▸ WHAT TO PRODUCE: Copy the data below exactly, omitting any picture it contains.
** Opening DATA FOR THIS EXERCISE block **
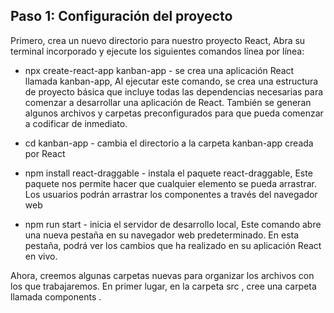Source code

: ##  Paso 1: Configuración del proyecto

Primero, crea un nuevo directorio para nuestro proyecto React, Abra su terminal incorporado y ejecute los siguientes comandos línea por línea:

- npx create-react-app kanban-app - se crea una aplicación React llamada kanban-app, Al ejecutar este comando, se crea una estructura de proyecto básica que incluye todas las dependencias necesarias para comenzar a desarrollar una aplicación de React. También se generan algunos archivos y carpetas preconfigurados para que pueda comenzar a codificar de inmediato.

- cd kanban-app - cambia el directorio a la carpeta kanban-app creada por React

- npm install react-draggable - instala el paquete react-draggable, Este paquete nos permite hacer que cualquier   elemento se pueda arrastrar. Los usuarios podrán arrastrar los componentes a través del navegador web    

- npm run start - inicia el servidor de desarrollo local, Este comando abre una nueva pestaña en su navegador web predeterminado. En esta pestaña, podrá ver los cambios que ha realizado en su aplicación React en vivo.

Ahora, creemos algunas carpetas nuevas para organizar los archivos con los que trabajaremos. En primer lugar, en la carpeta src , cree una carpeta llamada components .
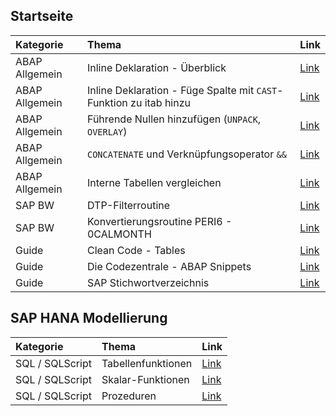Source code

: ## Startseite

| Kategorie | Thema | Link |
| :----------- | :----------- | :----------- |
| ABAP Allgemein | Inline Deklaration - Überblick | [Link](docs/Inline_Deklaration.md) |
| ABAP Allgemein | Inline Deklaration - Füge Spalte mit `CAST`-Funktion zu itab hinzu | [Link](docs/CAST_Funktion_itab.md) |
| ABAP Allgemein | Führende Nullen hinzufügen (`UNPACK`, `OVERLAY`) | [Link](docs/Zero-Padding.md) |
| ABAP Allgemein | `CONCATENATE` und Verknüpfungsoperator `&&` | [Link](docs/CONCATENATE.md) |
| ABAP Allgemein | Interne Tabellen vergleichen | [Link](docs/Compare_itabs.md) |
| SAP BW | DTP-Filterroutine | [Link](docs/DTP-Filterroutine.md) |
| SAP BW | Konvertierungsroutine PERI6 - 0CALMONTH | [Link](docs/Conversion_PERI6_0CALMONTH.md) |
| Guide | Clean Code - Tables | [Link](https://github.com/SAP/styleguides/blob/master/clean-abap/CleanABAP.md#tables) |
| Guide | Die Codezentrale - ABAP Snippets | [Link](https://codezentrale.de/category/sap/sap-abap/) |
| Guide | SAP Stichwortverzeichnis | [Link](docs/Stichwortverzeichnis.md) |

## SAP HANA Modellierung

| Kategorie | Thema | Link |
| :----------- | :----------- | :----------- |
| SQL / SQLScript | Tabellenfunktionen | [Link](docs/SAP_HANA_Table_Function.md) |
| SQL / SQLScript | Skalar-Funktionen | [Link](docs/SAP_HANA_Scalar_Function.md) |
| SQL / SQLScript | Prozeduren | [Link](docs/SAP_HANA_Procedure.md) |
** Closing DATA FOR THIS EXERCISE block **
▸ PROBLEM SOLUTION:
Source code

: ##  Paso 1: Configuración del proyecto

Primero, crea un nuevo directorio para nuestro proyecto React, Abra su terminal incorporado y ejecute los siguientes comandos línea por línea:

- npx create-react-app kanban-app - se crea una aplicación React llamada kanban-app, Al ejecutar este comando, se crea una estructura de proyecto básica que incluye todas las dependencias necesarias para comenzar a desarrollar una aplicación de React. También se generan algunos archivos y carpetas preconfigurados para que pueda comenzar a codificar de inmediato.

- cd kanban-app - cambia el directorio a la carpeta kanban-app creada por React

- npm install react-draggable - instala el paquete react-draggable, Este paquete nos permite hacer que cualquier   elemento se pueda arrastrar. Los usuarios podrán arrastrar los componentes a través del navegador web    

- npm run start - inicia el servidor de desarrollo local, Este comando abre una nueva pestaña en su navegador web predeterminado. En esta pestaña, podrá ver los cambios que ha realizado en su aplicación React en vivo.

Ahora, creemos algunas carpetas nuevas para organizar los archivos con los que trabajaremos. En primer lugar, en la carpeta src , cree una carpeta llamada components .
Source code

: ## Startseite

| Kategorie | Thema | Link |
| :----------- | :----------- | :----------- |
| ABAP Allgemein | Inline Deklaration - Überblick | [Link](docs/Inline_Deklaration.md) |
| ABAP Allgemein | Inline Deklaration - Füge Spalte mit `CAST`-Funktion zu itab hinzu | [Link](docs/CAST_Funktion_itab.md) |
| ABAP Allgemein | Führende Nullen hinzufügen (`UNPACK`, `OVERLAY`) | [Link](docs/Zero-Padding.md) |
| ABAP Allgemein | `CONCATENATE` und Verknüpfungsoperator `&&` | [Link](docs/CONCATENATE.md) |
| ABAP Allgemein | Interne Tabellen vergleichen | [Link](docs/Compare_itabs.md) |
| SAP BW | DTP-Filterroutine | [Link](docs/DTP-Filterroutine.md) |
| SAP BW | Konvertierungsroutine PERI6 - 0CALMONTH | [Link](docs/Conversion_PERI6_0CALMONTH.md) |
| Guide | Clean Code - Tables | [Link](https://github.com/SAP/styleguides/blob/master/clean-abap/CleanABAP.md#tables) |
| Guide | Die Codezentrale - ABAP Snippets | [Link](https://codezentrale.de/category/sap/sap-abap/) |
| Guide | SAP Stichwortverzeichnis | [Link](docs/Stichwortverzeichnis.md) |

## SAP HANA Modellierung

| Kategorie | Thema | Link |
| :----------- | :----------- | :----------- |
| SQL / SQLScript | Tabellenfunktionen | [Link](docs/SAP_HANA_Table_Function.md) |
| SQL / SQLScript | Skalar-Funktionen | [Link](docs/SAP_HANA_Scalar_Function.md) |
| SQL / SQLScript | Prozeduren | [Link](docs/SAP_HANA_Procedure.md) |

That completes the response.